The town of St. Bernard. Located at the foothills of the Alps, at the Lutetian end of the only highway connecting the Kingdom to the Reignia Empire. With the recent opening of the railway, it was expected that there would be new developments. What Teruya saw was a brand new railway yard with numerous associated service lines where freight and passenger carriages were parked.

“It may take some time before we are able to resume our journey from here, sir.”

“Is that so?”

“It is. The track onwards winds up a mountain slope with many steep inclines. It could take a long time for us to depart if there are many other trains waiting.”

“I would like to see that,” responded Teruya with excitement.

Not without a reason either. All mountain railways had their own unique beauty to them, just like the Hakone Tozan lines1 or the Yokokawa-Karuizawa line2. They were all truly marvellous to look at.

“I wonder if there will be no problems this time.”



Those ominous words made Teruya froze for a moment. But, for better or worse, the whistle on their engine sounded right then, letting him know that they were on the way.

“It seems the luck is with us and we shall be departing soon. Let us board the train at once.”
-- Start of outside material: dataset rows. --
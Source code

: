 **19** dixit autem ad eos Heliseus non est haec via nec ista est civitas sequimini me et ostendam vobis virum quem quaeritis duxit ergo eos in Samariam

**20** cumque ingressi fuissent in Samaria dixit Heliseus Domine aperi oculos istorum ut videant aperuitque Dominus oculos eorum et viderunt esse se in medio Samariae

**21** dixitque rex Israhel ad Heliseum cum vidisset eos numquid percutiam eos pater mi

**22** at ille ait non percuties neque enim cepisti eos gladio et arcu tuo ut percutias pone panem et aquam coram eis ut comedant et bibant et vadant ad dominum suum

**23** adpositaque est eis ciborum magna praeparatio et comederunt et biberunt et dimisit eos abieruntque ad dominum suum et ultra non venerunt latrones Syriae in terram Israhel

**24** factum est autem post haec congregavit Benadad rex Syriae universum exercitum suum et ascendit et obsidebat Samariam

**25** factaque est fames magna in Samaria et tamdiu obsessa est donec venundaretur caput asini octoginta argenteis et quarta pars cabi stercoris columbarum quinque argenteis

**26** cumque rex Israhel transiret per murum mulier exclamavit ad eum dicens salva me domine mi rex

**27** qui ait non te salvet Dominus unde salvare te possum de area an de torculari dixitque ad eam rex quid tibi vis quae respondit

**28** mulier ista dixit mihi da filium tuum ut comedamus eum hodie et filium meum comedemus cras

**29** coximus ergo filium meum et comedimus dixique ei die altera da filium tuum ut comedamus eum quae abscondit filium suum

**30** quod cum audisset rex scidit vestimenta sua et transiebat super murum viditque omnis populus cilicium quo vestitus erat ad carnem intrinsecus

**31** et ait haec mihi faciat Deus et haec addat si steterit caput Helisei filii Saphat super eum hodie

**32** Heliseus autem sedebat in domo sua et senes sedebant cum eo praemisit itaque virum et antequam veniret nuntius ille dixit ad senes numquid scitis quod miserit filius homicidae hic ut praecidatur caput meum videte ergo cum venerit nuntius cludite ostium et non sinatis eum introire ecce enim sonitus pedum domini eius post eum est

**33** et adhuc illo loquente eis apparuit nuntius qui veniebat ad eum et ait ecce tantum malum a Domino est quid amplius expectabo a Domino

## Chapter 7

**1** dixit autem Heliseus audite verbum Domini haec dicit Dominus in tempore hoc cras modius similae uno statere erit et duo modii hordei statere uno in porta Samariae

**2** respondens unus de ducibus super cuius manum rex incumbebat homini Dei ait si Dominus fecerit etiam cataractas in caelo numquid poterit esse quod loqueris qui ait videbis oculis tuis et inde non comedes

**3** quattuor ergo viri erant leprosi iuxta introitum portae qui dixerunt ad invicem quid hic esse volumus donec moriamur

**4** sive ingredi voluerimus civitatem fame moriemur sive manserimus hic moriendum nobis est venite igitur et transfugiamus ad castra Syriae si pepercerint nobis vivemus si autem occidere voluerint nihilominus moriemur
Teruya boarded the carriage right after Sebastian, deciding to pretend he had heard nothing disturbing just now.

The train made its way through the mountains very carefully. The incline wasn’t as steep as Teruya had been led to expect, at least compared to the mountain railway he had traveled on before. Perhaps it was simply due to the locomotive being just not good enough to overcome steeper slopes.

In Japan, the limit was a thirty-five per-mille3, meaning the elevation of the track could at most increase by thirty-five over one thousand meters of distance. Usually it was kept below twenty-five. However, the value for this track was even lower and it seemed like a much longer distance was used to calculate the per-mille value.

Tunnels didn’t seem to be used much, maybe because they were technically difficult to build. Which explained why the track was laid along its winding and curving present path along the mountain’s surface.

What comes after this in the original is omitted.